Was ist ein Personalinformationssystem?

Ein HRIS (Human Resources Information System) ist eine Softwareplattform, die Mitarbeiterdaten zentralisiert, HR-Prozesse automatisiert und das Compliance-Management unterstützt. Es wird genutzt, um:

  • Mitarbeiterinformationen zu verwalten
  • Arbeits- und Sicherheitsvorschriften einzuhalten
  • Prozesse wie Benefits-Administration, Lohnabrechnung, Time Tracking und Schulungen zu automatisieren

Noch wichtiger: leistungsstarke HR-Informationssysteme können Engagement, Performance, Mitarbeiterschulungen und demografische Daten analysieren, damit Führungskräfte und Personalverantwortliche datengestützte People-Strategien entwickeln können.

Das übergeordnete Ziel eines modernen HRIS ist es, die Employee Experience zu verbessern, nicht mehr Bürokratie zu schaffen, die Barrieren zwischen Führung und Teammitgliedern aufbaut.

Und was brauchen Teammitglieder neben einer benutzerfreundlichen HRIS-Oberfläche? Wie Employee-Experience-Experte Joris Luijke erklärte, brauchen Teammitglieder HR-Plattformen, die:

  • mitarbeiterzentriert sind – Intuitive, in den Arbeitsfluss integrierte Systeme. Gestaltet mit der Employee Journey im Blick.
  • personalisiert sind – Nur benachrichtigen, wenn es wirklich relevant ist. Funktionen, die auf individuelle Bedürfnisse zugeschnitten sind.
  • proaktiv sind – Deterministische Systeme und KI nutzen, um Mitarbeiterbedarf vorherzusagen und anzugehen. Das Erlebnis von gut auf außergewöhnlich heben.
  • nahtlos integriert sind – HR-Systeme verbinden sich mit anderen Technologien zu einem kohärenten Ökosystem.

Wie ein HRIS richtig eingesetzt wird

Infographic showing the 6 core HRIS capabilities

Die heutigen HR-Informationssysteme können weit mehr als ihre Vorgänger, und sie entwickeln sich in eine stärker mitarbeiterzentrierte Richtung.
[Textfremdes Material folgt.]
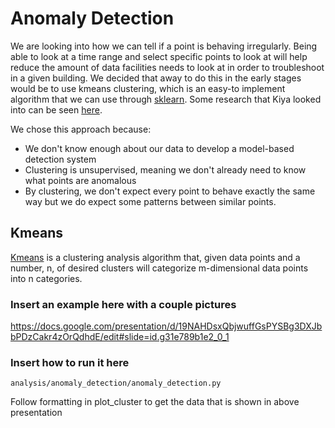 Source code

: # Anomaly Detection

We are looking into how we can tell if a point is behaving irregularly.  Being able to look at a time range and select specific points to look at will help reduce the amount of data facilities needs to look at in order to troubleshoot in a given building.  We decided that away to do this in the early stages would be to use kmeans clustering, which is an easy-to implement algorithm that we can use through [sklearn](http://scikit-learn.org/stable/modules/generated/sklearn.cluster.KMeans.html).  Some research that Kiya looked into can be seen [here](https://docs.google.com/document/d/1pAwgF-BuBvSh6PzzZw4h9ajlyzoIZxXEAbUpgCAs1FU).

We chose this approach because:

* We don't know enough about our data to develop a model-based detection system
* Clustering is unsupervised, meaning we don't already need to know what points are anomalous
* By clustering, we don't expect every point to behave exactly the same way but we do expect some patterns between similar points.

## Kmeans

[Kmeans](https://en.wikipedia.org/wiki/K-means_clustering) is a clustering analysis algorithm that, given data points and a number, n, of desired clusters will categorize m-dimensional data points into n categories.

### Insert an example here with a couple pictures
https://docs.google.com/presentation/d/19NAHDsxQbjwuffGsPYSBg3DXJbbPDzCakr4zOrQdhdE/edit#slide=id.g31e789b1e2_0_1

### Insert how to run it here

```
analysis/anomaly_detection/anomaly_detection.py
```

Follow formatting in plot_cluster to get the data that is shown in above presentation
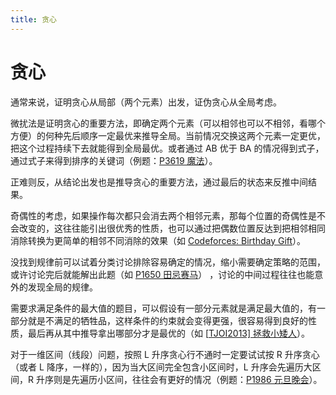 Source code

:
 ```yaml
---
title: 贪心
---
```

# 贪心

通常来说，证明贪心从局部（两个元素）出发，证伪贪心从全局考虑。

微扰法是证明贪心的重要方法，即确定两个元素（可以相邻也可以不相邻，看哪个方便）的何种先后顺序一定最优来推导全局。当前情况交换这两个元素一定更优，把这个过程持续下去就能得到全局最优。或者通过 AB 优于 BA 的情况得到式子，通过式子来得到排序的关键词（例题：[P3619 魔法](https://www.luogu.com.cn/problem/P3619)）。

正难则反，从结论出发也是推导贪心的重要方法，通过最后的状态来反推中间结果。

奇偶性的考虑，如果操作每次都只会消去两个相邻元素，那每个位置的奇偶性是不会改变的，这往往能引出很优秀的性质，也可以通过把偶数位置反达到把相邻相同消除转换为更简单的相邻不同消除的效果（如 [Codeforces: Birthday Gift](https://codeforces.com/gym/105484/problem/B)）。

没找到规律前可以试着分类讨论排除容易确定的情况，缩小需要确定策略的范围，或许讨论完后就能解出此题（如 [P1650 田忌赛马](https://www.luogu.com.cn/problem/P1650)） ，讨论的中间过程往往也能意外的发现全局的规律。

需要求满足条件的最大值的题目，可以假设有一部分元素就是满足最大值的，有一部分就是不满足的牺牲品，这样条件的约束就会变得更强，很容易得到良好的性质，最后再从其中推导拿出哪部分才是最优的（如 [[TJOI2013\] 拯救小矮人](https://www.luogu.com.cn/problem/P4823)）。

对于一维区间（线段）问题，按照 L 升序贪心行不通时一定要试试按 R 升序贪心（或者 L 降序，一样的），因为当大区间完全包含小区间时，L 升序会先遍历大区间，R 升序则是先遍历小区间，往往会有更好的情况（例题：[P1986 元旦晚会](https://www.luogu.com.cn/problem/P1986)）。

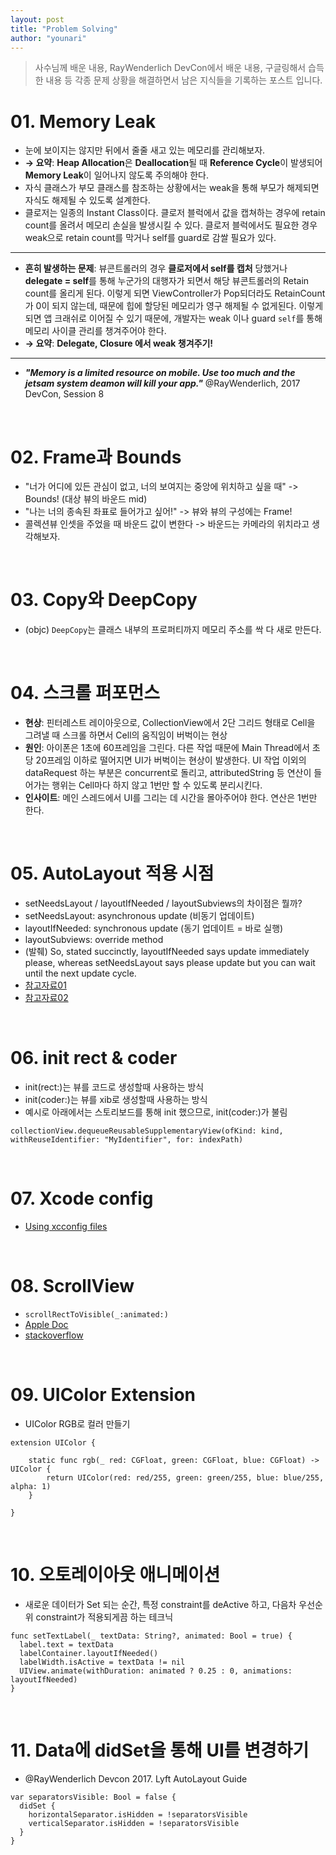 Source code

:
 ```yaml
---
layout: post
title: "Problem Solving"
author: "younari"
---
```


> 사수님께 배운 내용, RayWenderlich DevCon에서 배운 내용, 구글링해서 습득한 내용 등 각종 문제 상황을 해결하면서 남은 지식들을 기록하는 포스트 입니다.

# 01. Memory Leak 
- 눈에 보이지는 않지만 뒤에서 줄줄 새고 있는 메모리를 관리해보자.
- **→ 요약**: **Heap Allocation**은 **Deallocation**될 때 **Reference Cycle**이 발생되어 **Memory Leak**이 일어나지 않도록 주의해야 한다.
- 자식 클래스가 부모 클래스를 참조하는 상황에서는 weak을 통해 부모가 해제되면 자식도 해제될 수 있도록 설계한다.
- 클로저는 일종의 Instant Class이다. 클로저 블럭에서 값을 캡쳐하는 경우에 retain count를 올려서 메모리 손실을 발생시킬 수 있다. 클로저 블럭에서도 필요한 경우 weak으로 retain count를 막거나 self를 guard로 감쌀 필요가 있다.

<hr>

- **흔히 발생하는 문제**: 뷰콘트롤러의 경우 **클로저에서 self를 캡처** 당했거나 **delegate = self**를 통해 누군가의 대행자가 되면서 해당 뷰콘트롤러의 Retain count를 올리게 된다. 이렇게 되면 ViewController가 Pop되더라도 RetainCount가 0이 되지 않는데, 때문에 힙에 할당된 메모리가 영구 해제될 수 없게된다. 이렇게 되면 앱 크래쉬로 이어질 수 있기 때문에, 개발자는 weak 이나 guard `self`를 통해 메모리 사이클 관리를 챙겨주어야 한다. 
- **→ 요약**: **Delegate, Closure 에서 weak 챙겨주기!**

<hr>

- ***"Memory is a limited resource on mobile. Use too much and the jetsam system deamon will kill your app."*** @RayWenderlich, 2017 DevCon, Session 8


<br>

# 02. Frame과 Bounds
- "너가 어디에 있든 관심이 없고, 너의 보여지는 중앙에 위치하고 싶을 때" -> Bounds! (대상 뷰의 바운드 mid)
- "나는 너의 종속된 좌표로 들어가고 싶어!" -> 뷰와 뷰의 구성에는 Frame!
- 콜렉션뷰 인셋을 주었을 때 바운드 값이 변한다 -> 바운드는 카메라의 위치라고 생각해보자.

<br>

# 03. Copy와 DeepCopy
- (objc) `DeepCopy`는 클래스 내부의 프로퍼티까지 메모리 주소를 싹 다 새로 만든다.

<br>

# 04. 스크롤 퍼포먼스
- **현상**: 핀터레스트 레이아웃으로, CollectionView에서 2단 그리드 형태로 Cell을 그려낼 때 스크롤 하면서 Cell의 움직임이 버벅이는 현상
- **원인**: 아이폰은 1초에 60프레임을 그린다. 다른 작업 때문에 Main Thread에서 초당 20프레임 이하로 떨어지면 UI가 버벅이는 현상이 발생한다. UI 작업 이외의 dataRequest 하는 부분은 concurrent로 돌리고, attributedString 등 연산이 들어가는 행위는 Cell마다 하지 않고 1번만 할 수 있도록 분리시킨다.
- **인사이트**: 메인 스레드에서 UI를 그리는 데 시간을 몰아주어야 한다. 연산은 1번만 한다. 

<br>

# 05. AutoLayout 적용 시점
- setNeedsLayout / layoutIfNeeded / layoutSubviews의 차이점은 뭘까?
- setNeedsLayout: asynchronous update (비동기 업데이트)
- layoutIfNeeded: synchronous update (동기 업데이트 = 바로 실행)
- layoutSubviews: override method
- (발췌) So, stated succinctly, layoutIfNeeded says update immediately please, whereas setNeedsLayout says please update but you can wait until the next update cycle.
- [참고자료01](http://www.iosinsight.com/setneedslayout-vs-layoutifneeded-explained/)
- [참고자료02](https://medium.com/@abhimuralidharan/ios-swift-setneedslayout-vs-layoutifneeded-vs-layoutsubviews-5a2b486da31c)

<br>

# 06. init rect & coder
- init(rect:)는 뷰를 코드로 생성할때 사용하는 방식
- init(coder:)는 뷰를 xib로 생성할때 사용하는 방식
- 예시로 아래에서는 스토리보드를 통해 init 했으므로, init(coder:)가 불림

```
collectionView.dequeueReusableSupplementaryView(ofKind: kind, withReuseIdentifier: "MyIdentifier", for: indexPath) 
```

<br>

# 07. Xcode config
- [Using xcconfig files](http://www.jontolof.com/cocoa/using-xcconfig-files-for-you-xcode-project/)

<br>

# 08. ScrollView
- `scrollRectToVisible(_:animated:)`
- [Apple Doc](https://developer.apple.com/documentation/uikit/uiscrollview/1619439-scrollrecttovisible#declarations)
- [stackoverflow](https://stackoverflow.com/questions/1446536/uiscrollview-works-as-expected-but-scrollrecttovisible-does-nothing)

<br>

# 09. UIColor Extension
- UIColor RGB로 컬러 만들기

```
extension UIColor {
    
    static func rgb(_ red: CGFloat, green: CGFloat, blue: CGFloat) -> UIColor {
        return UIColor(red: red/255, green: green/255, blue: blue/255, alpha: 1)
    }
    
}
```

<br>

# 10. 오토레이아웃 애니메이션
- 새로운 데이터가 Set 되는 순간, 특정 constraint를 deActive 하고, 다음차 우선순위 constraint가 적용되게끔 하는 테크닉

```
func setTextLabel(_ textData: String?, animated: Bool = true) {
  label.text = textData
  labelContainer.layoutIfNeeded()
  labelWidth.isActive = textData != nil
  UIView.animate(withDuration: animated ? 0.25 : 0, animations: layoutIfNeeded)
}
```

<br>

# 11. Data에 didSet을 통해 UI를 변경하기
- @RayWenderlich Devcon 2017. Lyft AutoLayout Guide

```
var separatorsVisible: Bool = false {
  didSet {
    horizontalSeparator.isHidden = !separatorsVisible
    verticalSeparator.isHidden = !separatorsVisible
  }
}
``` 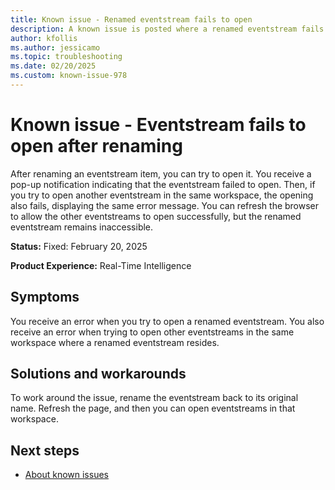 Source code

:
 ```yaml
---
title: Known issue - Renamed eventstream fails to open
description: A known issue is posted where a renamed eventstream fails to open.
author: kfollis
ms.author: jessicamo
ms.topic: troubleshooting  
ms.date: 02/20/2025
ms.custom: known-issue-978
---
```


# Known issue - Eventstream fails to open after renaming

After renaming an eventstream item, you can try to open it. You receive a pop-up notification indicating that the eventstream failed to open. Then, if you try to open another eventstream in the same workspace, the opening also fails, displaying the same error message. You can refresh the browser to allow the other eventstreams to open successfully, but the renamed eventstream remains inaccessible.

**Status:** Fixed: February 20, 2025

**Product Experience:** Real-Time Intelligence

## Symptoms

You receive an error when you try to open a renamed eventstream. You also receive an error when trying to open other eventstreams in the same workspace where a renamed eventstream resides.

## Solutions and workarounds

To work around the issue, rename the eventstream back to its original name. Refresh the page, and then you can open eventstreams in that workspace.

## Next steps

- [About known issues](https://support.fabric.microsoft.com/known-issues)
"In den 80er Jahren führten Systeme wie ADP und PeopleSoft das HRIS ein, um komplexe HR-Aufgaben rund um Gehaltsabrechnung und Mitarbeiterakten besser zu managen", sagt Joris Luijke. "Sie wurden für HR (und Finance) konzipiert, nicht für Mitarbeitende. Mit der Zeit haben HRIS-Plattformen HRM-Module wie Performance Management und Recruiting hinzugefügt."

Heute spielt das HRIS eine strategischere Rolle für Manager und Unternehmen.

Laut Senior People Ops Manager Samantha Sterkenburg (Leapsome): „HRIS-Plattformen werden nicht nur für die Zeiterfassung und die Gehaltsabrechnung genutzt. Diese Systeme helfen Führungskräften heute dabei, informierte, datengestützte Entscheidungen zu treffen und ihre Teams einzubeziehen.“

Sehen wir uns an, wie HRIS-Funktionen konkrete Geschäftsprobleme lösen.

Mitarbeiterinformationsmanagement

HRIS-Software ermöglicht es, wichtige Mitarbeiterinformationen an einem zentralen Ort hochzuladen, zu organisieren, zu optimieren und zu schützen.

Dazu gehören:

  • Name, Adresse, E-Mail und Telefonnummer
  • Steuer-, Benefits- und Zahlungsdaten
  • Arbeitsverträge und Dokumente

Mitarbeiterinformationssysteme sind mit globalisierten Belegschaften unverzichtbar geworden. Viele HRIS-Datenbanken bieten konfigurierbare Regeln für internationale Compliance, damit Unternehmen mit globalen Mitarbeitenden und Auftragnehmenden nahtlos und rechtskonform arbeiten können.

Onboarding

Stellt euch vor: Euer Startup hat diesen Monat 15 neue Engineers eingestellt. Ohne HRIS verbringt ihr Tage damit, manuell Accounts anzulegen, IT für Laptop-Setups zu kontaktieren und ungezeichnete Verträge nachzujagen.

Mit automatisiertem Onboarding läuft es stattdessen so: Sarah fängt montags an und erhält eine personalisierte Willkommens-E-Mail mit Details zur Laptop-Abholung. Das System legt automatisch ihre Accounts an, weist ihr eine Mentorin zu und sendet Erinnerungen für Pflichtschulungen. Mittwoch entwickelt sie bereits Code Seite an Seite mit dem Team, statt Formulare auszufüllen.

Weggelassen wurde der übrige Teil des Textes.